Required action
Search the records for lines that contain the word "Knowledge". Copy them all.

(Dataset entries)
- Opening Delimiter -
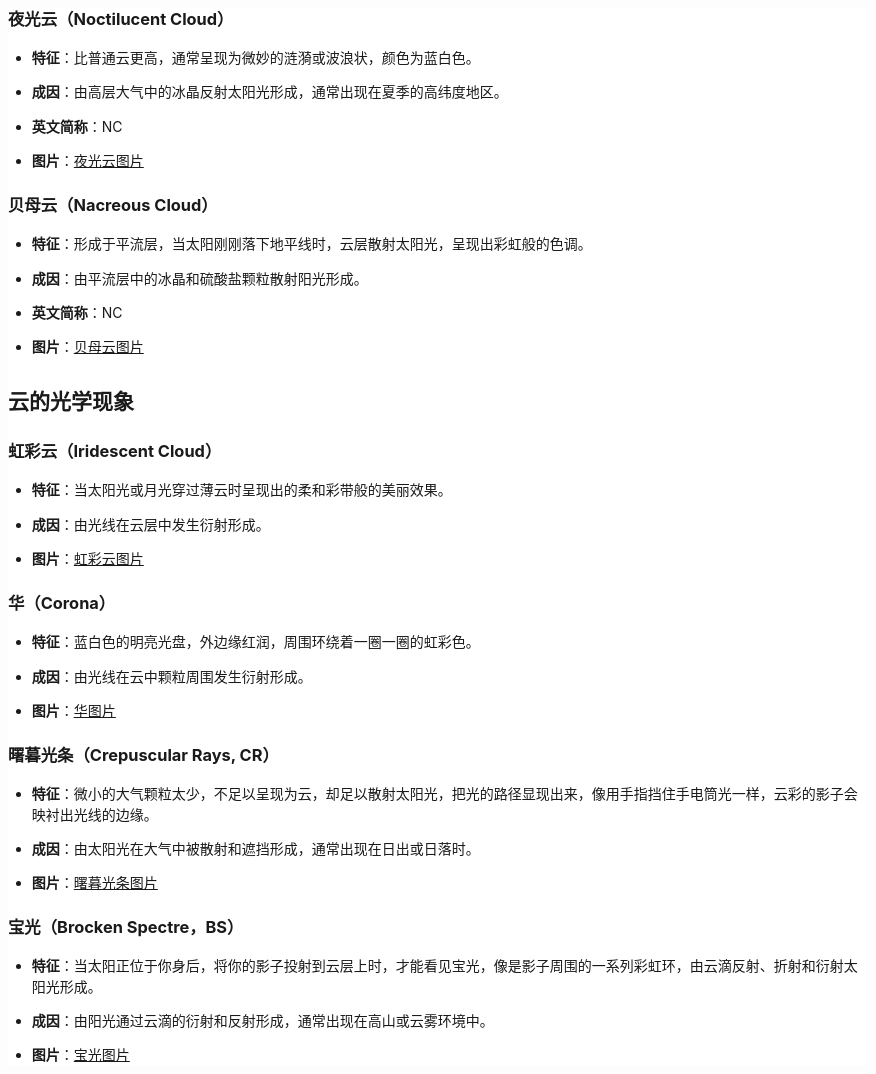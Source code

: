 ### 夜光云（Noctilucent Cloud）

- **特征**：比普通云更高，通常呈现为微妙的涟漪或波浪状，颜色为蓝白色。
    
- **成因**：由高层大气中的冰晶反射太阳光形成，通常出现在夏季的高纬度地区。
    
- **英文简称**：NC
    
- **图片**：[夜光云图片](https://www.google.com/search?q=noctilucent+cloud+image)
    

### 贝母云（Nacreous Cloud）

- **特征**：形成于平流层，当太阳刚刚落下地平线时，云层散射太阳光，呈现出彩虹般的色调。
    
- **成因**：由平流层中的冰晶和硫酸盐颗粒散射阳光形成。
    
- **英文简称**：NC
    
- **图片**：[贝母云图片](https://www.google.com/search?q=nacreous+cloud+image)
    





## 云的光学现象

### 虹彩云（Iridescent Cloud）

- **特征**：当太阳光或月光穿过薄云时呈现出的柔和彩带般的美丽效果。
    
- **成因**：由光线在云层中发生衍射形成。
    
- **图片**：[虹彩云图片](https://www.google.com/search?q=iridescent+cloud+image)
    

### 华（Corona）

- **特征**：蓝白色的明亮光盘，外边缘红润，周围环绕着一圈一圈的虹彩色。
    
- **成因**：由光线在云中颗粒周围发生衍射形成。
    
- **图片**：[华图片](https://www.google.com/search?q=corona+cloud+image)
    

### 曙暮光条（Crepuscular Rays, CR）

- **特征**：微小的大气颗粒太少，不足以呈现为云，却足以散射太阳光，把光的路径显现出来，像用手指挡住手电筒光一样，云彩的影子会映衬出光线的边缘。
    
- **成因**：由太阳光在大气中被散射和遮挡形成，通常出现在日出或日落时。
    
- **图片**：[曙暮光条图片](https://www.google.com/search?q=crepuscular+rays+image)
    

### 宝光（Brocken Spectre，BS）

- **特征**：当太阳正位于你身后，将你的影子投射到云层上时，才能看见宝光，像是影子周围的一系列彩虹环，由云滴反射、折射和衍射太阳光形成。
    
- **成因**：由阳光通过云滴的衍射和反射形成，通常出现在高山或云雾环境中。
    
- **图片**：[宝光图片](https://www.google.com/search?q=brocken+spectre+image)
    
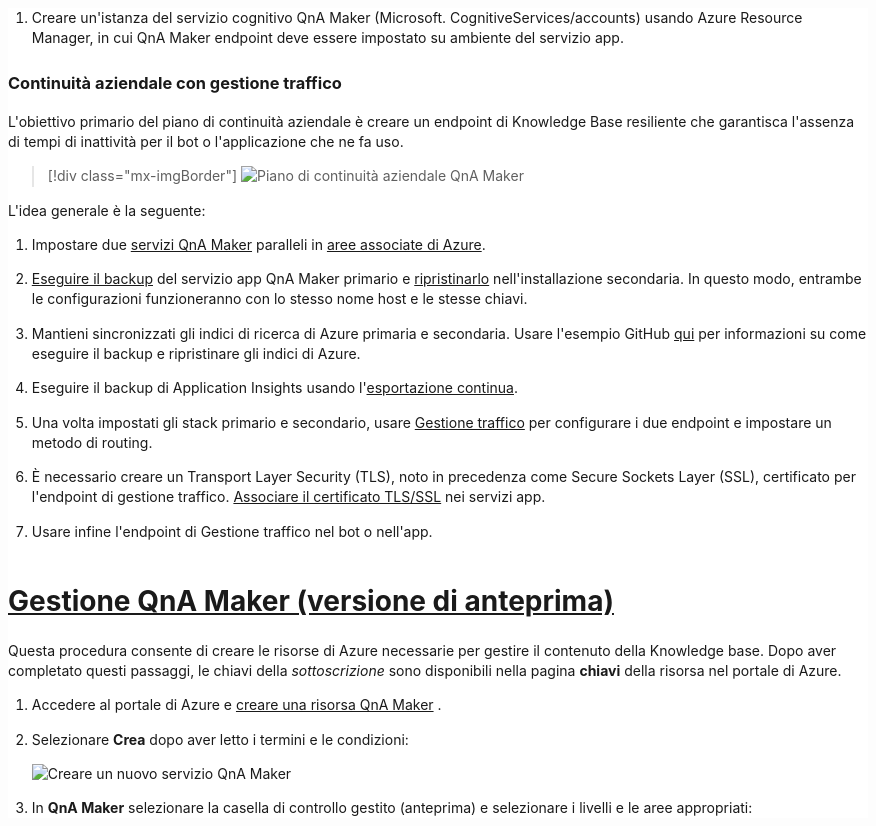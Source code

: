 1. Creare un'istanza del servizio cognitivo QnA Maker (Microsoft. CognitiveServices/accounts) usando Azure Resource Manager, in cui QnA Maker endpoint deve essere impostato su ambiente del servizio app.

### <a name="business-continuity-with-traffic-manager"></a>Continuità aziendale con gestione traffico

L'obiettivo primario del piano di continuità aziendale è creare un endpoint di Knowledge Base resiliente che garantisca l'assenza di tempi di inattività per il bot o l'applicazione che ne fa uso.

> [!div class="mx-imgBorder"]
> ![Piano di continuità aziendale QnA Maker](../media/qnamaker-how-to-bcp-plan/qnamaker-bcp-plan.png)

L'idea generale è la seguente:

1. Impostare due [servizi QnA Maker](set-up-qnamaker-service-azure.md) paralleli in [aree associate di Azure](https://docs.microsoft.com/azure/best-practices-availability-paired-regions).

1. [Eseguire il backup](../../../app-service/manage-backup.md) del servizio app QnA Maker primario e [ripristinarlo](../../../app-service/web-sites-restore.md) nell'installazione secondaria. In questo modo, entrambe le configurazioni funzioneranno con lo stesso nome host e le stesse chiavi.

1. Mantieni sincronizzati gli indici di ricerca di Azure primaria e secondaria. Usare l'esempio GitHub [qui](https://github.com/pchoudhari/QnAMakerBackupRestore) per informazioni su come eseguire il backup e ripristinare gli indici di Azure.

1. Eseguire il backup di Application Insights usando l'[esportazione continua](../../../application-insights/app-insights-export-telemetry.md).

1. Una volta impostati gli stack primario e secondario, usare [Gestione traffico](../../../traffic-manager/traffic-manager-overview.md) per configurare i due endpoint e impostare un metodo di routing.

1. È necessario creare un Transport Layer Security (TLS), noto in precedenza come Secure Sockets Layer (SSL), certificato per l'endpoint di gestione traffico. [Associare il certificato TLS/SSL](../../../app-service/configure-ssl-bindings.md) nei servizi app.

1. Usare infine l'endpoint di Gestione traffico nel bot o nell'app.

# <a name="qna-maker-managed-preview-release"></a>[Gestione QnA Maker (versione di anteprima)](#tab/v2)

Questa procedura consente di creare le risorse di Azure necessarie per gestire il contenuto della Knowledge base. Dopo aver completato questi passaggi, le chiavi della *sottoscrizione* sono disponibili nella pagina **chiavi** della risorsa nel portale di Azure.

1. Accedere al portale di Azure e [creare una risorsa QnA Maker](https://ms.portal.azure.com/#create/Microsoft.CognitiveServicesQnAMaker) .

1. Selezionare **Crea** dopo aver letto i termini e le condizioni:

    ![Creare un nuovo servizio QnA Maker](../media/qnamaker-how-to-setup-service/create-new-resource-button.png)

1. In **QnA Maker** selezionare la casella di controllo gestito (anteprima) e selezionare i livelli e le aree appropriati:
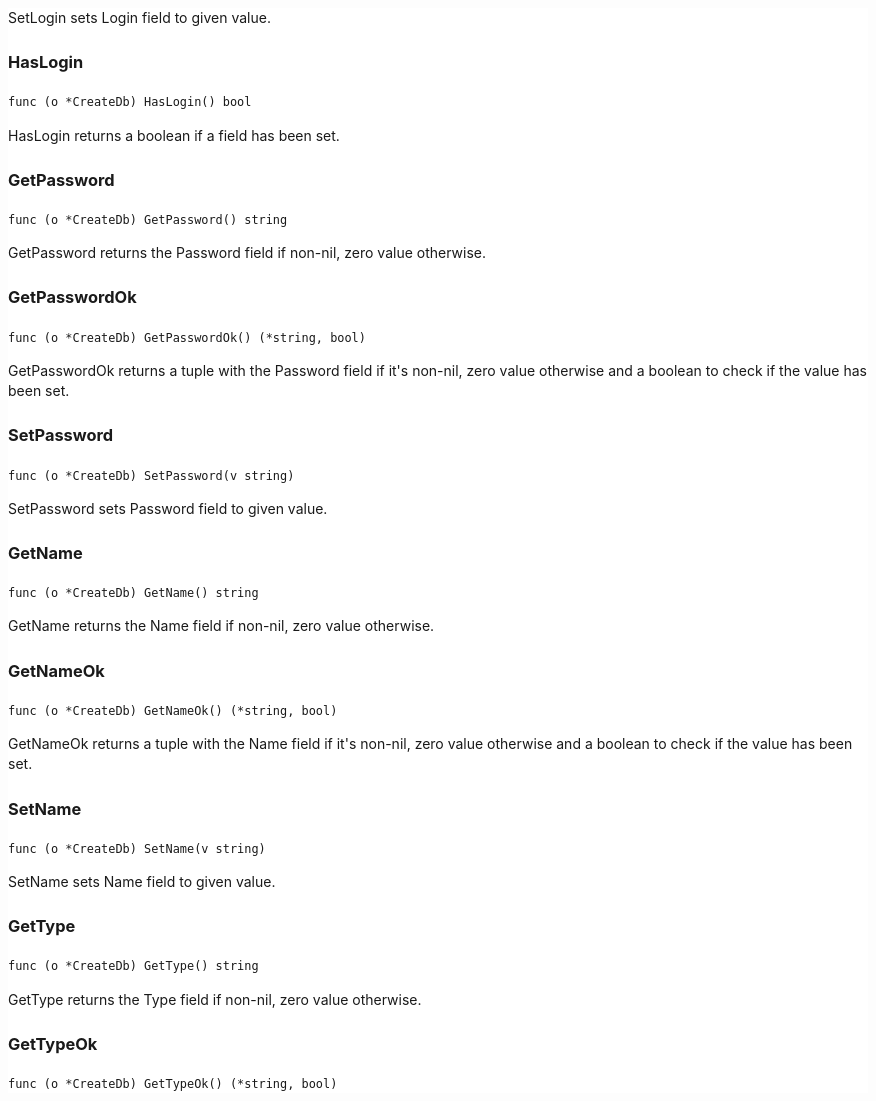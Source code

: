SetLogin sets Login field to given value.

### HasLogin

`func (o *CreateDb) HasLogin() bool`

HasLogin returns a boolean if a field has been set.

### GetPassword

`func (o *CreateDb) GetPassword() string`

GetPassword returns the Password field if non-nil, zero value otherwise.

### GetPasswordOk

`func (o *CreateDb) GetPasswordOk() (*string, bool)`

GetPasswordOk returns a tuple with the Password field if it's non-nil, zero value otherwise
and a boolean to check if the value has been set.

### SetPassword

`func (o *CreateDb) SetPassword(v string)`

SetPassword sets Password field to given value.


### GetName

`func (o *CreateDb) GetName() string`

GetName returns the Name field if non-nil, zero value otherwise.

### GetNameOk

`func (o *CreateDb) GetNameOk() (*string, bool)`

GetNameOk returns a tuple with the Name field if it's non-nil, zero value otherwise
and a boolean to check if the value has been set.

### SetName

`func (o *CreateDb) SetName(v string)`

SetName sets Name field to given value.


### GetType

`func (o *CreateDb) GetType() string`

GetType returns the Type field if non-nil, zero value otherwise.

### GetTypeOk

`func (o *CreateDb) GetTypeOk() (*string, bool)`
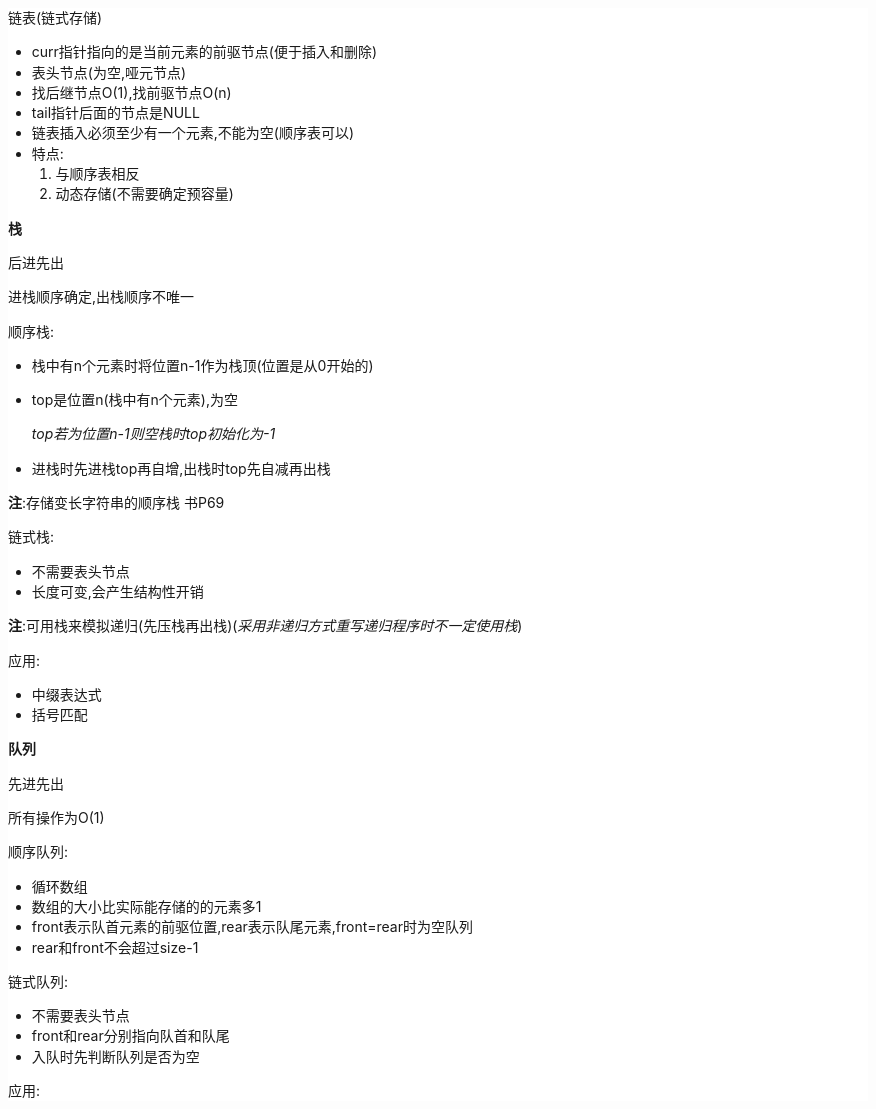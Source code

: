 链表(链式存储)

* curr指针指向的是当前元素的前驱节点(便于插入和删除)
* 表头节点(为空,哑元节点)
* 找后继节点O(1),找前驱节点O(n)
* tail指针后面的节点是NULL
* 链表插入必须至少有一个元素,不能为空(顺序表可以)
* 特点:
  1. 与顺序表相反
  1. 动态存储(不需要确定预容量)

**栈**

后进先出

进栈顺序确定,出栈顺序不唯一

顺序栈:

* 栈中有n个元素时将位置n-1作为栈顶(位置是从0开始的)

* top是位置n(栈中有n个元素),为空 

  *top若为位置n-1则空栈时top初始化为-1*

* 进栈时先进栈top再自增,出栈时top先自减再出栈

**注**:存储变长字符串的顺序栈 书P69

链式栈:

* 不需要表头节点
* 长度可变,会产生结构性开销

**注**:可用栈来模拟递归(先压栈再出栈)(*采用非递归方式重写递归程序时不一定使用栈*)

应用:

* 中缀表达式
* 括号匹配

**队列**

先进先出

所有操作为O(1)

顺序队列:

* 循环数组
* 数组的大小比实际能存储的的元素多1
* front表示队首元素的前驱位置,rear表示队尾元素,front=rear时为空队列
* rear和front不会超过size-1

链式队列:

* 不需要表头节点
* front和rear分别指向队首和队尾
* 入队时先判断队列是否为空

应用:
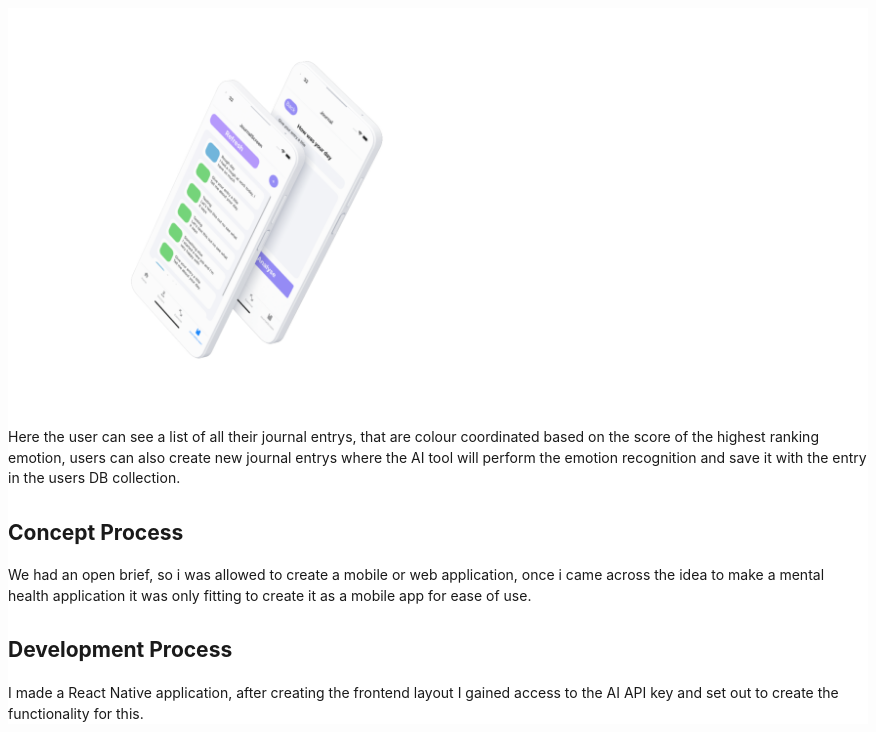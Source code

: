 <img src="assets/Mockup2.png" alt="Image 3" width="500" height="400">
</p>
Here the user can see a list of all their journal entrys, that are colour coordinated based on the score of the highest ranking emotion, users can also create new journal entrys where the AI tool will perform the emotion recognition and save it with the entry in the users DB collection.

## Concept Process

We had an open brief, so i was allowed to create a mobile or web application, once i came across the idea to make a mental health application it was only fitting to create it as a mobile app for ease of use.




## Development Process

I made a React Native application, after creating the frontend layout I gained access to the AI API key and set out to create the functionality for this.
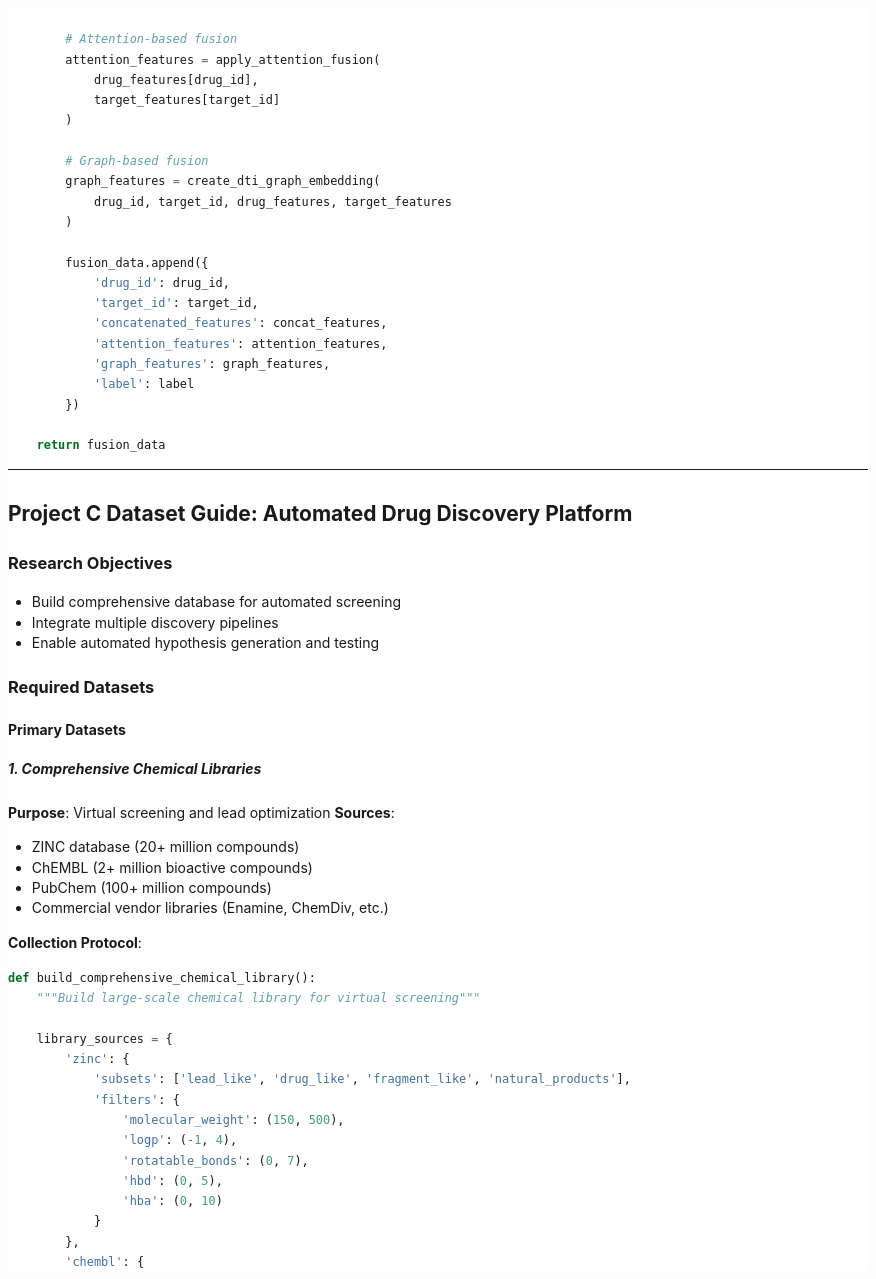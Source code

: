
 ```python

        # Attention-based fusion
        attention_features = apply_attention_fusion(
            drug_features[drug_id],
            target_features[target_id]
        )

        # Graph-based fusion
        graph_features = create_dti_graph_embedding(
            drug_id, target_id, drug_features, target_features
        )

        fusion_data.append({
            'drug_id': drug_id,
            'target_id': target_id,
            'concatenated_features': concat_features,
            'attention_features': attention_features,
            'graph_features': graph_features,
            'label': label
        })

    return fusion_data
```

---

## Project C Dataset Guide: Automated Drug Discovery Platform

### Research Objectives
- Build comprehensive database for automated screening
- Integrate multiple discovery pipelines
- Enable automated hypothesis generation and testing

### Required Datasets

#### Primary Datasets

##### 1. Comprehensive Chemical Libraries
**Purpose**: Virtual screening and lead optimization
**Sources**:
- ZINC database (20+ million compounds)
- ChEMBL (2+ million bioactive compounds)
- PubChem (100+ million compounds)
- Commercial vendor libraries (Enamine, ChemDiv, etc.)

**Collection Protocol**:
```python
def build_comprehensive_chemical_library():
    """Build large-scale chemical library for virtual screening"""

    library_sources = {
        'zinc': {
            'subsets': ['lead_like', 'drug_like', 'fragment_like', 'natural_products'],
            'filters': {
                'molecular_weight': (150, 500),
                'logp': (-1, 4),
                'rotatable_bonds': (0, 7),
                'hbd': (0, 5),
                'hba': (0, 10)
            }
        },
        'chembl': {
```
- Closing Delimiter -
Answer to the problem
L'obiettivo primario del piano di continuità aziendale è creare un endpoint di Knowledge Base resiliente che garantisca l'assenza di tempi di inattività per il bot o l'applicazione che ne fa uso.
Questa procedura consente di creare le risorse di Azure necessarie per gestire il contenuto della Knowledge base. Dopo aver completato questi passaggi, le chiavi della *sottoscrizione* sono disponibili nella pagina **chiavi** della risorsa nel portale di Azure.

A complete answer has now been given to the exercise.